◆ WHAT YOU NEED TO DO ◆
Only a single number is expected: how many lines of the data hold the word "数据中心".

Items listed in a dataset:

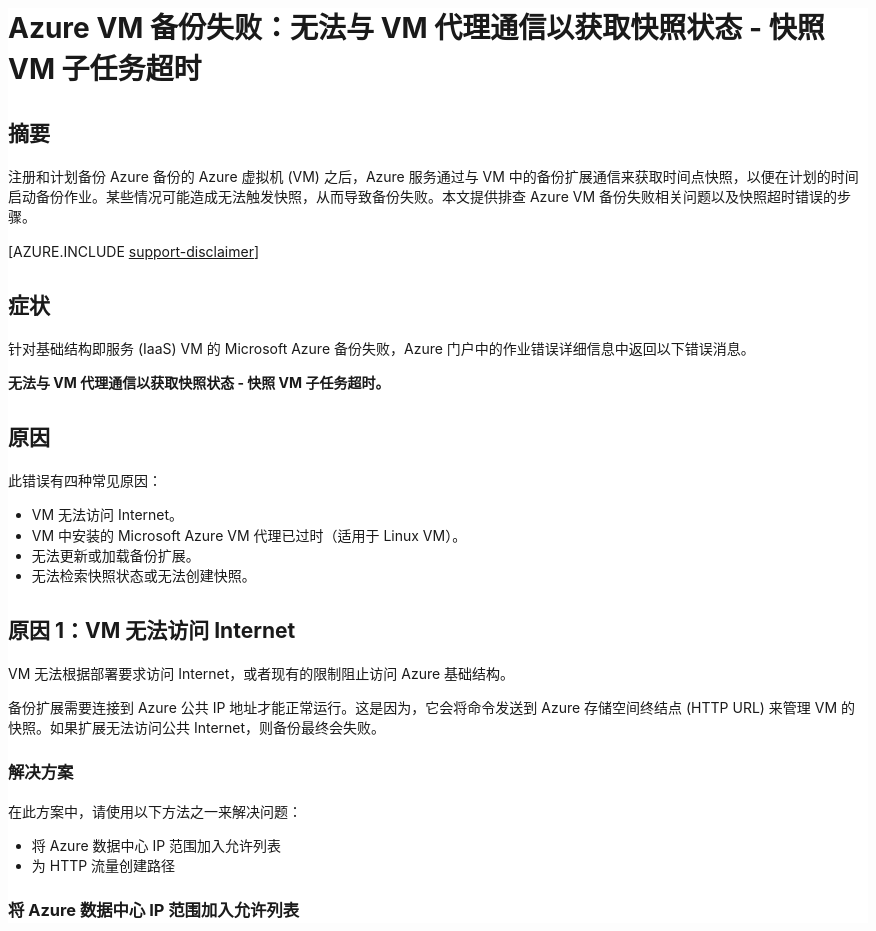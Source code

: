 <properties
   pageTitle="Azure VM 备份失败：无法与 VM 代理通信以获取快照状态 - 快照 VM 子任务超时 | Azure"
   description="与以下症状相关的 Azure VM 备份失败的原因与解决方法：无法与 VM 代理通信，因而无法获取快照。快照 VM 子任务超时错误"
   services="backup"
   documentationCenter=""
   authors="genlin"
   manager="jwhit"
   editor=""/>

<tags
    ms.service="backup"
    ms.date="07/14/2016"
    wacn.date="08/22/2016"/>  


# Azure VM 备份失败：无法与 VM 代理通信以获取快照状态 - 快照 VM 子任务超时

## 摘要

注册和计划备份 Azure 备份的 Azure 虚拟机 (VM) 之后，Azure 服务通过与 VM 中的备份扩展通信来获取时间点快照，以便在计划的时间启动备份作业。某些情况可能造成无法触发快照，从而导致备份失败。本文提供排查 Azure VM 备份失败相关问题以及快照超时错误的步骤。

[AZURE.INCLUDE [support-disclaimer](../../includes/support-disclaimer.md)]

## 症状

针对基础结构即服务 (IaaS) VM 的 Microsoft Azure 备份失败，Azure 门户中的作业错误详细信息中返回以下错误消息。

**无法与 VM 代理通信以获取快照状态 - 快照 VM 子任务超时。**

## 原因
此错误有四种常见原因：

- VM 无法访问 Internet。
- VM 中安装的 Microsoft Azure VM 代理已过时（适用于 Linux VM）。
- 无法更新或加载备份扩展。
- 无法检索快照状态或无法创建快照。

## 原因 1：VM 无法访问 Internet
VM 无法根据部署要求访问 Internet，或者现有的限制阻止访问 Azure 基础结构。

备份扩展需要连接到 Azure 公共 IP 地址才能正常运行。这是因为，它会将命令发送到 Azure 存储空间终结点 (HTTP URL) 来管理 VM 的快照。如果扩展无法访问公共 Internet，则备份最终会失败。

### 解决方案
在此方案中，请使用以下方法之一来解决问题：

- 将 Azure 数据中心 IP 范围加入允许列表
- 为 HTTP 流量创建路径

### 将 Azure 数据中心 IP 范围加入允许列表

◆ PROBLEM SOLUTION ◆
2